*ACTION ITEM*
Repeat nothing but the lines below running from the one containing "In locations where" to the one containing "Note that impact". Keep both end lines.

::::::

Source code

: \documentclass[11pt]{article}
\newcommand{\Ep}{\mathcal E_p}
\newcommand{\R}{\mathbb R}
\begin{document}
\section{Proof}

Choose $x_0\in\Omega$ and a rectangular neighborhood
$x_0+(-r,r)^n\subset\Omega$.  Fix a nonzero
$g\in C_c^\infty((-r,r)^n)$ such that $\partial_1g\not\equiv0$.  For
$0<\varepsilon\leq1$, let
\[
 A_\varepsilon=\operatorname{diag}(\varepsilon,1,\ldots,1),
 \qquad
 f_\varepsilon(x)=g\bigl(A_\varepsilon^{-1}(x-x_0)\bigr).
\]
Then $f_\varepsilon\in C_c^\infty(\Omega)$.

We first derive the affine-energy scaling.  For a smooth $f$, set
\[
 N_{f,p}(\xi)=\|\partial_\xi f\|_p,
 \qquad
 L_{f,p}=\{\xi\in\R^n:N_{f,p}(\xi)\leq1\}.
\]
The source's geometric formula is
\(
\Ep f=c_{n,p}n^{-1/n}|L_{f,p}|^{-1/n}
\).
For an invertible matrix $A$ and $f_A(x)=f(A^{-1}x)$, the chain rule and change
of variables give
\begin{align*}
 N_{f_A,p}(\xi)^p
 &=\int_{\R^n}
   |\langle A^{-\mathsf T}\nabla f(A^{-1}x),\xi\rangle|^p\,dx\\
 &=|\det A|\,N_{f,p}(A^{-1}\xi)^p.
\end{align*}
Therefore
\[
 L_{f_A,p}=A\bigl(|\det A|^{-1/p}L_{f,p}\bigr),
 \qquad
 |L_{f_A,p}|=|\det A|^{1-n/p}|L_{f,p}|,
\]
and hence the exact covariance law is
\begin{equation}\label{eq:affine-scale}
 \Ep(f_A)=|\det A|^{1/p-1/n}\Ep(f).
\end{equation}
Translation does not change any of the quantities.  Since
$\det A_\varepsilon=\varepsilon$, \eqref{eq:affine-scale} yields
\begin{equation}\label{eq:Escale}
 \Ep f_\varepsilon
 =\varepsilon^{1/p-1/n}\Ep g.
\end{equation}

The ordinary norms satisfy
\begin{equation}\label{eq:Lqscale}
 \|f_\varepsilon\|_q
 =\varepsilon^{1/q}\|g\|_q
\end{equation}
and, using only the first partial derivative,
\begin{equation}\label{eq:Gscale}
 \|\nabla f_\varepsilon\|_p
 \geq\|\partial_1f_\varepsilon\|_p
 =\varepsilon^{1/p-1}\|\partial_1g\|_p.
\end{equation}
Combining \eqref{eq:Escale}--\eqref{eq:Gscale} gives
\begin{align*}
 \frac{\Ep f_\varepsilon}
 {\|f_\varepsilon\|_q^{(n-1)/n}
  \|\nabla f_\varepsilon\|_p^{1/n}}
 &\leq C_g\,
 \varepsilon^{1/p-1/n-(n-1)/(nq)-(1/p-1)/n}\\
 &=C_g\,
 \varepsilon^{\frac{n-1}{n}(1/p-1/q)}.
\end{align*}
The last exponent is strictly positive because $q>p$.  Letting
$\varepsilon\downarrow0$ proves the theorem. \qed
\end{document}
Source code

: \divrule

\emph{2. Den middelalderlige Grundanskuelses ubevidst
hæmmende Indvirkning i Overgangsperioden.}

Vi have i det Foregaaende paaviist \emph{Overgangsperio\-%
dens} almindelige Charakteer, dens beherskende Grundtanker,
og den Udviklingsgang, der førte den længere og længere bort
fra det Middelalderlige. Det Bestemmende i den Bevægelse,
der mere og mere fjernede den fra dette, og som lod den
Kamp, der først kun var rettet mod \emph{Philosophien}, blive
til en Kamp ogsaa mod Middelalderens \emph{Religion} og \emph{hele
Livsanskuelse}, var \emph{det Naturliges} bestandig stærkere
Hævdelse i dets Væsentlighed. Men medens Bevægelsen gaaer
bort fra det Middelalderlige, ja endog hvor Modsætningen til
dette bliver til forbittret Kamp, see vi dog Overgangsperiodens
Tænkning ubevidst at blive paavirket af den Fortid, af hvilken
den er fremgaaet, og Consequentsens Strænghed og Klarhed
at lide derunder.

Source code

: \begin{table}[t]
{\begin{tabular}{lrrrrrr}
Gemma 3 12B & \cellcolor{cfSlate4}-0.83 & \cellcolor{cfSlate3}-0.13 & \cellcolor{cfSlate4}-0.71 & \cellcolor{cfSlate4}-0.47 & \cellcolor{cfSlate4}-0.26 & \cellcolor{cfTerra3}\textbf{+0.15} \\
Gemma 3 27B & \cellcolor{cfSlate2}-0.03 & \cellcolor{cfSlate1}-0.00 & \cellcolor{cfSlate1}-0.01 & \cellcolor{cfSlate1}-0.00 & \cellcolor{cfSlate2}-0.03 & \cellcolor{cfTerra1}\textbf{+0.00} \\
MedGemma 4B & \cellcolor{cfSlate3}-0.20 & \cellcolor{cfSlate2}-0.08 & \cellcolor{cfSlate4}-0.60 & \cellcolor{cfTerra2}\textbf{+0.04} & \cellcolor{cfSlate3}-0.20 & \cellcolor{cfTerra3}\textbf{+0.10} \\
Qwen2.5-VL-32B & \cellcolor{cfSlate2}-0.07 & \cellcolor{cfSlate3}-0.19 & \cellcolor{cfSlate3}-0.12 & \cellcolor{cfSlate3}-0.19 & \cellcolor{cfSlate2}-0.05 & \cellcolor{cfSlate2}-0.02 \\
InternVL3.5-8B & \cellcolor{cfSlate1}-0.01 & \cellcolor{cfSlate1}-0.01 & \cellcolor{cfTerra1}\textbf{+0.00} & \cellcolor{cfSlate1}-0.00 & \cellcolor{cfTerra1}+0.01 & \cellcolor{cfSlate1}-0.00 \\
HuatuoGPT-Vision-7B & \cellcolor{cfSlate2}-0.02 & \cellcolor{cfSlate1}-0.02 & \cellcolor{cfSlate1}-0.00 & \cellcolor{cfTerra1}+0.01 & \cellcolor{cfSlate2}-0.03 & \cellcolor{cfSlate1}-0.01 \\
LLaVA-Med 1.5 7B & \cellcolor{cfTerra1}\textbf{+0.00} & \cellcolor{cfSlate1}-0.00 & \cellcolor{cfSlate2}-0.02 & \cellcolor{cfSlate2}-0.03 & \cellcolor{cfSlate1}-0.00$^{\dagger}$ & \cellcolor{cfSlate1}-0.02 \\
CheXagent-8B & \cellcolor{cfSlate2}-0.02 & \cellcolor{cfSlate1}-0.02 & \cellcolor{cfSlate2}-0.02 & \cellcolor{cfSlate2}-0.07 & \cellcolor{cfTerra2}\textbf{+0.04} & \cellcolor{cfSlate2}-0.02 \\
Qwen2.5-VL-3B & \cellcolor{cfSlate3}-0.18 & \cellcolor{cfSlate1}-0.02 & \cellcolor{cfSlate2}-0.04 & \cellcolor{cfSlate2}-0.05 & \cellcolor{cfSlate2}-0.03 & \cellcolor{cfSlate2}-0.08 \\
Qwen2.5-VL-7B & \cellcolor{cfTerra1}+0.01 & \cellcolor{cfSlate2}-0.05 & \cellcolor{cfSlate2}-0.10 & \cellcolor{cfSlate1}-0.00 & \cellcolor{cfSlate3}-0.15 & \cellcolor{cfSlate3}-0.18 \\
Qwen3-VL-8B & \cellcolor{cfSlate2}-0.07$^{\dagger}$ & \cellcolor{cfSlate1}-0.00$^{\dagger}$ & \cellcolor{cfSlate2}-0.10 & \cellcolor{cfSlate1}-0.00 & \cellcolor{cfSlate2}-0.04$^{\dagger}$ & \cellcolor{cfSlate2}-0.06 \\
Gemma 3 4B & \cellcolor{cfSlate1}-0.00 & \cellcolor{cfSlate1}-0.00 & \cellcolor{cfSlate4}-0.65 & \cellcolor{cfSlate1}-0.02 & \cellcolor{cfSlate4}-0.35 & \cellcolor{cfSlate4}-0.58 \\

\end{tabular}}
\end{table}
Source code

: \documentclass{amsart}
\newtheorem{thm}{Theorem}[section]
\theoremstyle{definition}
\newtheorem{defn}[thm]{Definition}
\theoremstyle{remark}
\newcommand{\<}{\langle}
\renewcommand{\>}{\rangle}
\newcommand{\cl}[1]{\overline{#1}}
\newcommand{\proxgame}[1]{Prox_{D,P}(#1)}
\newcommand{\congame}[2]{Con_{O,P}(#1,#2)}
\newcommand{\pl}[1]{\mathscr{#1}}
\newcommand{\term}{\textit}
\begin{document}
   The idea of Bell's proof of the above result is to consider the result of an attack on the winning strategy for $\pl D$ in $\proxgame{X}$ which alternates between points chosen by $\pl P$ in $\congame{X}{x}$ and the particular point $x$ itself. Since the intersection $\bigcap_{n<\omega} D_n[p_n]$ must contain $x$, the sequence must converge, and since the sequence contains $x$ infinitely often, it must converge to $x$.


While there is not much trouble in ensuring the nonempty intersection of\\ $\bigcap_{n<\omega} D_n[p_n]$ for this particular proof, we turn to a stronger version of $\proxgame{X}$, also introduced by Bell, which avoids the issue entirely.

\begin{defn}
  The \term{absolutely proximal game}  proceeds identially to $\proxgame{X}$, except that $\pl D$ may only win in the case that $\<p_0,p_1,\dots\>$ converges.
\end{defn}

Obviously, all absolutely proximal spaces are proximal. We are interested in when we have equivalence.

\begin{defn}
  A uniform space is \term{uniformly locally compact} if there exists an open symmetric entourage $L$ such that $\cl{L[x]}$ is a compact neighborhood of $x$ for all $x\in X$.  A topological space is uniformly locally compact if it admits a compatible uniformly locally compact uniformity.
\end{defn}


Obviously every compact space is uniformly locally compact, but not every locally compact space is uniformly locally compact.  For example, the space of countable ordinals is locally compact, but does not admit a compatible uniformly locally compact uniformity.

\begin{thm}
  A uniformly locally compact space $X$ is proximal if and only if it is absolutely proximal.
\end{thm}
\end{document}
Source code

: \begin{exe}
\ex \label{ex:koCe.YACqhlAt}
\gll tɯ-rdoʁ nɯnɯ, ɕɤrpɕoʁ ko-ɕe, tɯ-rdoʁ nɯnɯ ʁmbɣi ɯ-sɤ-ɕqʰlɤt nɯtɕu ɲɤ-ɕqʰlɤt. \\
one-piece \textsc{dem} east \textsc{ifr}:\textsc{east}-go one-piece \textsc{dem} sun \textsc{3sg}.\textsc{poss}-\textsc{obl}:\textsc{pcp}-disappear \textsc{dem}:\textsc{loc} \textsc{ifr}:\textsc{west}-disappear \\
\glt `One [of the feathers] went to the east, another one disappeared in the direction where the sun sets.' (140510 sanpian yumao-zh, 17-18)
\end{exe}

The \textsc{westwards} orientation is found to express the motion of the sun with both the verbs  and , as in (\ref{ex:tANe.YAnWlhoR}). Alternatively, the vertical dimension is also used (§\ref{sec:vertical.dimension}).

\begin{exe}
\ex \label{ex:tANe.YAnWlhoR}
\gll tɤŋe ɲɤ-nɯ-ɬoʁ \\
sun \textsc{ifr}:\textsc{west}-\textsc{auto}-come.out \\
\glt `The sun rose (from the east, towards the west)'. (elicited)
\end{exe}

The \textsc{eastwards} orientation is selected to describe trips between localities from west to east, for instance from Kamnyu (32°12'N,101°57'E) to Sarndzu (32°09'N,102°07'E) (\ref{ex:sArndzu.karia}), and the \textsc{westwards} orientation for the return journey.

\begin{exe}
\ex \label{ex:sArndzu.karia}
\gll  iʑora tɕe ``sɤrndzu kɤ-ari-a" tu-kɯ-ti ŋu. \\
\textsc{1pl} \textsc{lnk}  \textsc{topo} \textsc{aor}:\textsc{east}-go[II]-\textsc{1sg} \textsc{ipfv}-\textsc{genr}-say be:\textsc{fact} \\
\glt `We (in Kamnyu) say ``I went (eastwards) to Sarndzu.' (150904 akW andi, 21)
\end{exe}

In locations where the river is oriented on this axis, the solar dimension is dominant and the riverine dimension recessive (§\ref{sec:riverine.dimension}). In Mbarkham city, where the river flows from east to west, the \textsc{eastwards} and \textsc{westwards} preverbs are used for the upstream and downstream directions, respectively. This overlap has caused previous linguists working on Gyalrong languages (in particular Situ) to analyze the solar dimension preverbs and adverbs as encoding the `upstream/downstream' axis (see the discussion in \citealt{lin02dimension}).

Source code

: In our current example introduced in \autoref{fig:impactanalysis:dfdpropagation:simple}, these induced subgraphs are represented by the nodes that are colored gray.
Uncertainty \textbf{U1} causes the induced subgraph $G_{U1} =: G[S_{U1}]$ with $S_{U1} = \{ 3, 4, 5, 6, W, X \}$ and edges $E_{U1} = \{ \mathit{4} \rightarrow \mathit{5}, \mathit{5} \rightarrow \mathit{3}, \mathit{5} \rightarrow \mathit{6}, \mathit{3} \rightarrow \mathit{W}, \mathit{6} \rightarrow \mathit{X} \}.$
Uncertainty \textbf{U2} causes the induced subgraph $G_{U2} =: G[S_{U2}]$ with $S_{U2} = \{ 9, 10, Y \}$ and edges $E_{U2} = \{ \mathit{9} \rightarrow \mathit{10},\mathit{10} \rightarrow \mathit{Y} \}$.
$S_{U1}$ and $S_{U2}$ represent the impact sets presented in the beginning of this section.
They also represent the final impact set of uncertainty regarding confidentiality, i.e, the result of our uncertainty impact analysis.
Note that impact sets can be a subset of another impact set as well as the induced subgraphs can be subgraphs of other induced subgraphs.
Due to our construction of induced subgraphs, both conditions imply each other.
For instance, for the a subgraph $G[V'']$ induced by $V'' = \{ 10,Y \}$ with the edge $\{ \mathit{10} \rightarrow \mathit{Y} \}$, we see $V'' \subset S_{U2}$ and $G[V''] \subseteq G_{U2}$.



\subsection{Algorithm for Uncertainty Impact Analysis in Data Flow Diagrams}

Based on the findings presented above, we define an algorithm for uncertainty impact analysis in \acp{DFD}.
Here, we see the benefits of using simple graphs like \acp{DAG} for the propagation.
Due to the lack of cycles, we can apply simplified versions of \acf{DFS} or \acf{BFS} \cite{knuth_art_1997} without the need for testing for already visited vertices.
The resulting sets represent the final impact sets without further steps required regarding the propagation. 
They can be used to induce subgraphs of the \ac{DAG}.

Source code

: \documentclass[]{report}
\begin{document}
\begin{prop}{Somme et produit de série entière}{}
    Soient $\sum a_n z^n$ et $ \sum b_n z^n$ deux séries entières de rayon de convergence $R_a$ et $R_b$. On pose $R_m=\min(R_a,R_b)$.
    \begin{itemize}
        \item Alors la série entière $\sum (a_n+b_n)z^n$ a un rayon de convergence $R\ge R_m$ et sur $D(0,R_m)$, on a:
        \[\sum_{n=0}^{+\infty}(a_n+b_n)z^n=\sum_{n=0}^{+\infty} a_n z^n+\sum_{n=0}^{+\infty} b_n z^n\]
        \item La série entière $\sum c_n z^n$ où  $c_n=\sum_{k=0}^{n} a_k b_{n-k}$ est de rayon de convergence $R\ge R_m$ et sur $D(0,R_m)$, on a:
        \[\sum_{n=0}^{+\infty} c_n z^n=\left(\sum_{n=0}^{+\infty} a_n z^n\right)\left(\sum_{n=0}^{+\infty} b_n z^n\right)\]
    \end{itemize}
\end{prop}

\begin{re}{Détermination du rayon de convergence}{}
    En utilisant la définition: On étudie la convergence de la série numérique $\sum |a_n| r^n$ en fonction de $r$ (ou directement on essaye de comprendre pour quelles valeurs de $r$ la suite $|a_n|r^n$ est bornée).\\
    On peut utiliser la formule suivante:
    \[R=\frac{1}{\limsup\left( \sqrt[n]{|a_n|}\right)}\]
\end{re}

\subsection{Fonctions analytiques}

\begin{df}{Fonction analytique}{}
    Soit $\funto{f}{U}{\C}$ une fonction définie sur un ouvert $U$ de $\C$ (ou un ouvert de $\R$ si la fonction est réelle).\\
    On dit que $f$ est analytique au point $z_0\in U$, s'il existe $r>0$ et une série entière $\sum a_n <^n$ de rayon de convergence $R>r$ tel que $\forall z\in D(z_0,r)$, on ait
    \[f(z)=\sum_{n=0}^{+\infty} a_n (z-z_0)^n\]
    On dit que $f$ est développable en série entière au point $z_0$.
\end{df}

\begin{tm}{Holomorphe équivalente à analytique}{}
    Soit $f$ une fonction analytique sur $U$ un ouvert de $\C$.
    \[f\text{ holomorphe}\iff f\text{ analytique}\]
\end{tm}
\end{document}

::::::

*OUTPUT OF THE EXERCISE*
In locations where the river is oriented on this axis, the solar dimension is dominant and the riverine dimension recessive (§\ref{sec:riverine.dimension}). In Mbarkham city, where the river flows from east to west, the \textsc{eastwards} and \textsc{westwards} preverbs are used for the upstream and downstream directions, respectively. This overlap has caused previous linguists working on Gyalrong languages (in particular Situ) to analyze the solar dimension preverbs and adverbs as encoding the `upstream/downstream' axis (see the discussion in \citealt{lin02dimension}).

Source code

: In our current example introduced in \autoref{fig:impactanalysis:dfdpropagation:simple}, these induced subgraphs are represented by the nodes that are colored gray.
Uncertainty \textbf{U1} causes the induced subgraph $G_{U1} =: G[S_{U1}]$ with $S_{U1} = \{ 3, 4, 5, 6, W, X \}$ and edges $E_{U1} = \{ \mathit{4} \rightarrow \mathit{5}, \mathit{5} \rightarrow \mathit{3}, \mathit{5} \rightarrow \mathit{6}, \mathit{3} \rightarrow \mathit{W}, \mathit{6} \rightarrow \mathit{X} \}.$
Uncertainty \textbf{U2} causes the induced subgraph $G_{U2} =: G[S_{U2}]$ with $S_{U2} = \{ 9, 10, Y \}$ and edges $E_{U2} = \{ \mathit{9} \rightarrow \mathit{10},\mathit{10} \rightarrow \mathit{Y} \}$.
$S_{U1}$ and $S_{U2}$ represent the impact sets presented in the beginning of this section.
They also represent the final impact set of uncertainty regarding confidentiality, i.e, the result of our uncertainty impact analysis.
Note that impact sets can be a subset of another impact set as well as the induced subgraphs can be subgraphs of other induced subgraphs.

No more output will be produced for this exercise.